• _What you will do_
Report each line of the data below in which "transcription" appears.

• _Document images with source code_

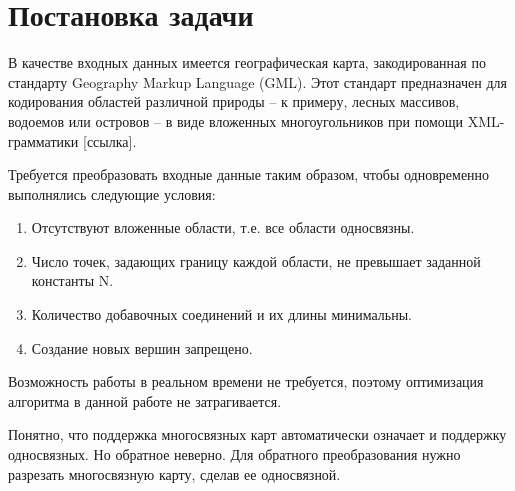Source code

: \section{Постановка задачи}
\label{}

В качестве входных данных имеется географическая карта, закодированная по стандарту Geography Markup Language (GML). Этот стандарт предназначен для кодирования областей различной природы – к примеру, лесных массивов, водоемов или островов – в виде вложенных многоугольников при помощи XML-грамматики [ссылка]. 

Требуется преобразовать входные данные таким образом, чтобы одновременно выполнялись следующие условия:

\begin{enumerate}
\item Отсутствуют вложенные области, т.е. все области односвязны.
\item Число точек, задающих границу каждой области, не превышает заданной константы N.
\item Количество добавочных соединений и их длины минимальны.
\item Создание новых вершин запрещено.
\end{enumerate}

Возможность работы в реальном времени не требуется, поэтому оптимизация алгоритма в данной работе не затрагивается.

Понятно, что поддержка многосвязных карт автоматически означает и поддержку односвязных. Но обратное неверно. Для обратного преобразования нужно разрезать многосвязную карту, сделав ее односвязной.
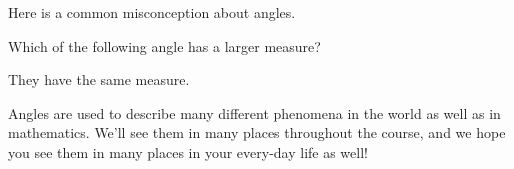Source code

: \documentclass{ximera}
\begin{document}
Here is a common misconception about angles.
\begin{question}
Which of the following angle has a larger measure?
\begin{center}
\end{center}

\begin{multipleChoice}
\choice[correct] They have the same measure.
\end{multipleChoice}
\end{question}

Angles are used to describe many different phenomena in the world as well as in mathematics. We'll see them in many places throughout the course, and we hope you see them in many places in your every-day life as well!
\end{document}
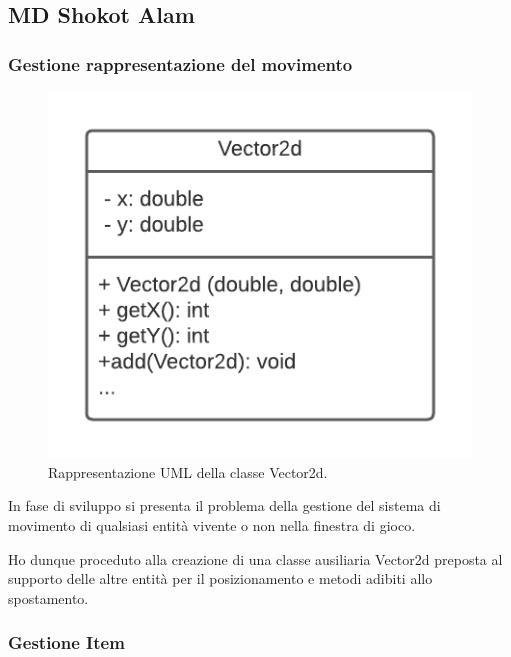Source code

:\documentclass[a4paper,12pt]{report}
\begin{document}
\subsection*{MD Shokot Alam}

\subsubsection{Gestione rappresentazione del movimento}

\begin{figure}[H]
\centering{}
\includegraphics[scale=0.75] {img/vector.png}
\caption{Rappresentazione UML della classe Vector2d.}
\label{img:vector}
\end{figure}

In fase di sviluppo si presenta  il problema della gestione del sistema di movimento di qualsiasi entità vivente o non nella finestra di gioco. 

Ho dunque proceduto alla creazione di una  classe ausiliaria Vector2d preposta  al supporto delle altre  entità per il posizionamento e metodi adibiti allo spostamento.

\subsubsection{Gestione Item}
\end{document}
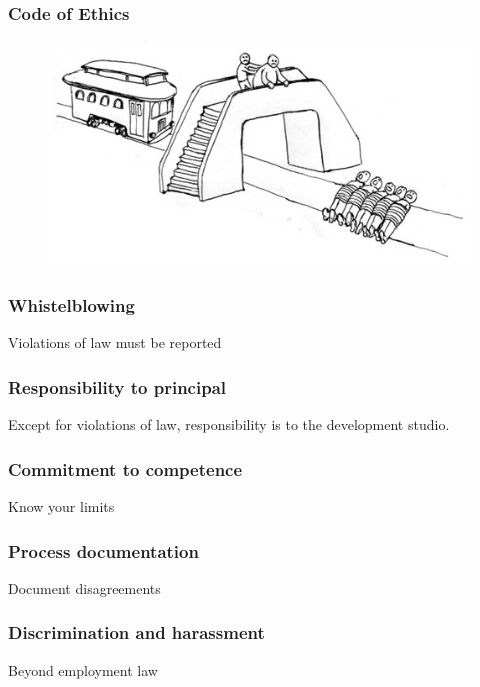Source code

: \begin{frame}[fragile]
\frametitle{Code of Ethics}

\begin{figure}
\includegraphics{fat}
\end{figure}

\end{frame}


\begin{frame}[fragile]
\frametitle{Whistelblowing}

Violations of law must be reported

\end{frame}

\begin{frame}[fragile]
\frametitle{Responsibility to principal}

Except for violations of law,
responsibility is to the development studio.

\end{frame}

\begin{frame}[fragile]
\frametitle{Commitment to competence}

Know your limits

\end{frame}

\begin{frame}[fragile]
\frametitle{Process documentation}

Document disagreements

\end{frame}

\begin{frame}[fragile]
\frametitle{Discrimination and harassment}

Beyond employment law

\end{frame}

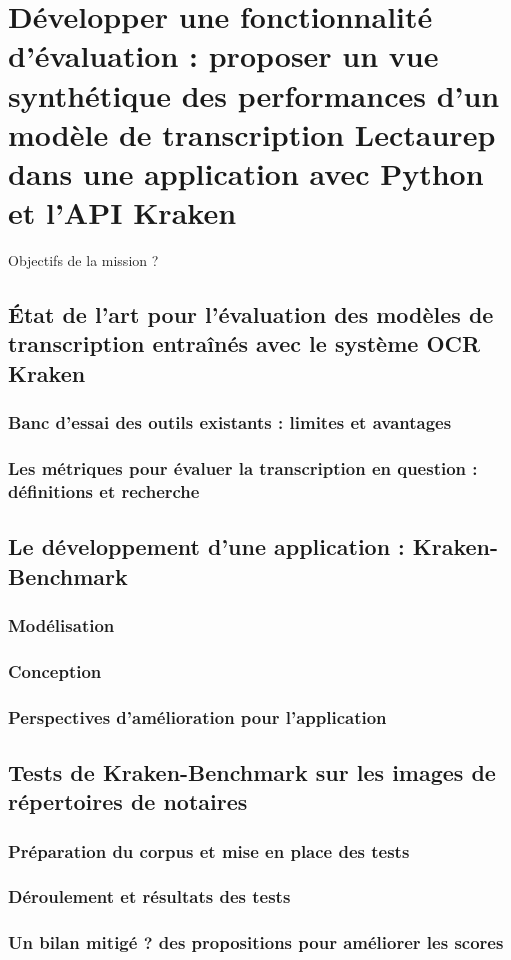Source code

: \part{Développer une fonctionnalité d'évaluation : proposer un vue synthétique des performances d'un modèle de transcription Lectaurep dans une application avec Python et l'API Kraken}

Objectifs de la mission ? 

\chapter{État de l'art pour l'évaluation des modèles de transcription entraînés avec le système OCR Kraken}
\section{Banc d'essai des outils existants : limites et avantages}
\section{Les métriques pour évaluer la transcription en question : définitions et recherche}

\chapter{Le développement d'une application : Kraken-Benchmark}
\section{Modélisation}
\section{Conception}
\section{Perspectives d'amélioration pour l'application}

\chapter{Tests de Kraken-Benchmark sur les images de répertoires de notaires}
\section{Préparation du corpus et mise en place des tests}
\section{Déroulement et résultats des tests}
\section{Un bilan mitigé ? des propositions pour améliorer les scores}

• _Reply_
: \part{Développer une fonctionnalité d'évaluation : proposer un vue synthétique des performances d'un modèle de transcription Lectaurep dans une application avec Python et l'API Kraken}
\chapter{État de l'art pour l'évaluation des modèles de transcription entraînés avec le système OCR Kraken}
\section{Les métriques pour évaluer la transcription en question : définitions et recherche}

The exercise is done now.